Predator on the Prowl

Hammer Studios, home to vampires, werewolves, mummies, Quatermass Xperiments, pirates….and child molesters? In 1960, the British film production company (originally founded in 1934), ventured into decidedly new territory from their usual formulaic mix of horror films, suspense thrillers and costume adventures. Never Take Candy from a Stranger (known as Never Take Sweets from a Stranger in the the U.K.) was Hammer’s attempt at a serious adult drama that addressed a controversial topic most major studios wouldn’t touch at that time.      

One has to admit that from a financial standpoint, social issue films rarely draw blockbuster crowds because the average moviegoer wants escapism from the movies, not disturbing reflections of real life or thought-provoking message films. There have been exceptions to the rule, of course, that are usually based on topicality and big name stars such as Stanley Kramer’s The Defiant Ones and On the Beach, but a film about child molestation in 1959 was not going to be an easy sell. Hammer Studios knew this and approached it in that light, designing one poster that proclaimed “The most challenging film of the decade…” with a pulp fiction-like cover drawing of a hesitant child pondering an outstretched hand holding candy and the gift giver depicted as a shadowy character in a trenchcoat.

French poster for the 1960 British film, NEVER TAKE CANDY FROM A STRANGER.

The film’s trailer was even more emphatic in its intent, opening with the scroll: “An extraordinary announcement from the management…This is the first time we have ever presented a story of this kind. Because it has been told so delicately we believe every adult will want to see it.” As for the film itself, a short disclaimer appeared at the head in case any Brit became concerned that this was an internal social problem in England alone: “This story – like its characters – is fictitious. It is set in Canada. But it could happen anywhere and it could be true.”

Jean (Janina Faye, left) and Lucille (Frances Green) are frightened by what they see in NEVER TAKE CANDY FROM A STRANGER (1960).

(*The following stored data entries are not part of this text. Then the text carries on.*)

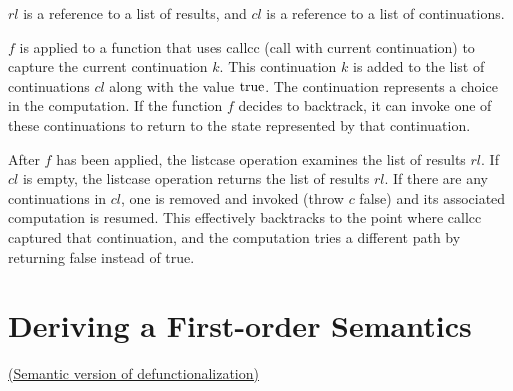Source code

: \begin{enumcirc}
	\begin{enumrm}
		\item
		$\textit{rl}$ is a reference to a list of results, and $\textit{cl}$ is a reference to a list of continuations.
		\item
		$f$ is applied to a function that uses callcc (call with current continuation) to capture the current continuation $k$.
		This continuation $k$ is added to the list of continuations $\textit{cl}$ along
		with the value $\textrm{true}$.
		The continuation represents a choice in the computation.
		If the function $f$ decides to backtrack, it can invoke one of these
		continuations to return to the state represented by that continuation.
		\item
		After $f$ has been applied, the listcase operation examines the list of results
		$\textit{rl}$.
		If $\textit{cl}$ is empty, the listcase operation returns the list of results
		$\textit{rl}$.
		If there are any continuations in $\textit{cl}$, one is removed and invoked
		(throw $c$ false) and its associated computation is resumed.
		This effectively backtracks to the point where callcc captured that
		continuation, and the computation tries a different path by returning false
		instead of true.
	\end{enumrm}

\end{enumcirc}

\section{Deriving a First-order Semantics}

\ul{(Semantic version of defunctionalization)}

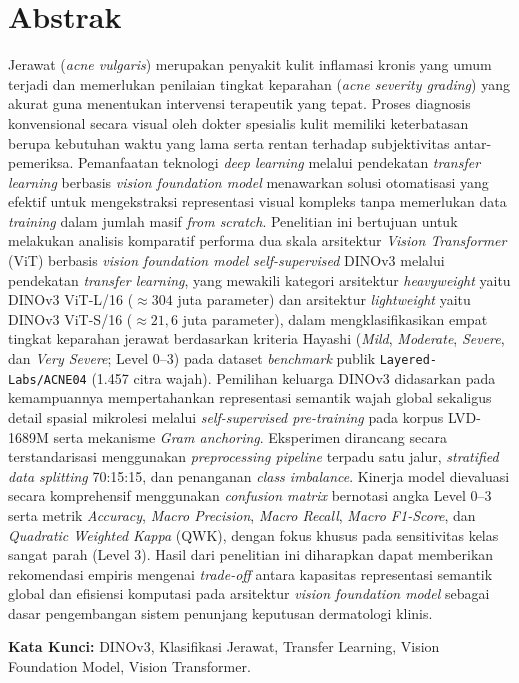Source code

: \chapter*{Abstrak}

Jerawat (\textit{acne vulgaris}) merupakan penyakit kulit inflamasi kronis yang umum terjadi dan memerlukan penilaian tingkat keparahan (\textit{acne severity grading}) yang akurat guna menentukan intervensi terapeutik yang tepat. Proses diagnosis konvensional secara visual oleh dokter spesialis kulit memiliki keterbatasan berupa kebutuhan waktu yang lama serta rentan terhadap subjektivitas antar-pemeriksa. Pemanfaatan teknologi \textit{deep learning} melalui pendekatan \textit{transfer learning} berbasis \textit{vision foundation model} menawarkan solusi otomatisasi yang efektif untuk mengekstraksi representasi visual kompleks tanpa memerlukan data \textit{training} dalam jumlah masif \textit{from scratch}. Penelitian ini bertujuan untuk melakukan analisis komparatif performa dua skala arsitektur \textit{Vision Transformer} (ViT) berbasis \textit{vision foundation model} \textit{self-supervised} DINOv3 melalui pendekatan \textit{transfer learning}, yang mewakili kategori arsitektur \textit{heavyweight} yaitu DINOv3 ViT-L/16 ($\approx 304$ juta parameter) dan arsitektur \textit{lightweight} yaitu DINOv3 ViT-S/16 ($\approx 21,6$ juta parameter), dalam mengklasifikasikan empat tingkat keparahan jerawat berdasarkan kriteria Hayashi (\textit{Mild}, \textit{Moderate}, \textit{Severe}, dan \textit{Very Severe}; Level 0--3) pada dataset \textit{benchmark} publik \texttt{Layered-Labs/ACNE04} (1.457 citra wajah). Pemilihan keluarga DINOv3 didasarkan pada kemampuannya mempertahankan representasi semantik wajah global sekaligus detail spasial mikrolesi melalui \textit{self-supervised pre-training} pada korpus LVD-1689M serta mekanisme \textit{Gram anchoring}. Eksperimen dirancang secara terstandarisasi menggunakan \textit{preprocessing pipeline} terpadu satu jalur, \textit{stratified data splitting} 70:15:15, dan penanganan \textit{class imbalance}. Kinerja model dievaluasi secara komprehensif menggunakan \textit{confusion matrix} bernotasi angka Level 0--3 serta metrik \textit{Accuracy}, \textit{Macro Precision}, \textit{Macro Recall}, \textit{Macro F1-Score}, dan \textit{Quadratic Weighted Kappa} (QWK), dengan fokus khusus pada sensitivitas kelas sangat parah (Level 3). Hasil dari penelitian ini diharapkan dapat memberikan rekomendasi empiris mengenai \textit{trade-off} antara kapasitas representasi semantik global dan efisiensi komputasi pada arsitektur \textit{vision foundation model} sebagai dasar pengembangan sistem penunjang keputusan dermatologi klinis.

\vspace{0.5 cm}
\begin{flushleft}
    {\textbf{Kata Kunci:} DINOv3, Klasifikasi Jerawat, Transfer Learning, Vision Foundation Model, Vision Transformer.}
\end{flushleft}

Never Take Candy from a Stranger turned out to be a resounding box office failure, even though it featured a first rate cast of British character actors, several of them Hammer film regulars, Freddie Francis’s crisp, evocative black and white cinematography (he lensed it just prior to his Oscar-winning work in Sons and Lovers), Cyril Frankel’s taut direction and an intelligent screenplay by John Hunter (adapted from Roger Garis’s play, The Pony Cart). None of this seemed to make a difference because the movie-going public didn’t want to see a movie about a sex pervert with a thing for little girls. 

Beware of strange men offering treats! (A scene from the 1960 film NEVER TAKE CANDY FROM A STRANGER, released by Hammer Studios.

It also didn’t matter than the film was non-explicit in its visual depiction of the latter.It was simply the idea that most people found revolting but Hammer deserves credit and kudos for producing a frank and disturbing movie, a genuine horror film for adults “that could happen to anyone with children.” Occasionally it does become didactic in its cause and effect scenario of the accuser and the accused when they land in court and the film threatens to turn into a glorified A/V-classroom film of the fifties with a serious topic dramatized for maximum impact.

Overall though the final effect is chilling and the dénouement appropriately grim. Interestingly enough, another film about child molestation (also made in Great Britain) was released in 1961 – The Mark. This one focused instead on a former child molester trying to put his life back in order and was an unusually sympathetic treatment of the accused (Stuart Whitman received a Best Actor Oscar nomination for his performance). Never Take Candy from a Stranger offers a reverse viewpoint where the audience empathize completely with the victim and her family. The pedophile is also clearly presented as a suitable case for treatment and permanent lockup.

Never Take Candy from a Stranger immediately draws you in with a bucolic overhead view of two little girls playing on a rope swing deep in the forest. We soon realize we are seeing the little girls through the viewpoint of someone in a nearby house who has spotted them through his binoculars. The little girls, Jean (Janina Faye) and Lucille (Frances Green), interrupt their fun when one of them loses her purse in the tall grass. When Jean complains she can’t find her candy money, Lucille tells her, “I know where you can get candy for nothing” and leads her toward the mansion at the edge of the woods, setting up the creepy scenario that follows as the title sequence begins.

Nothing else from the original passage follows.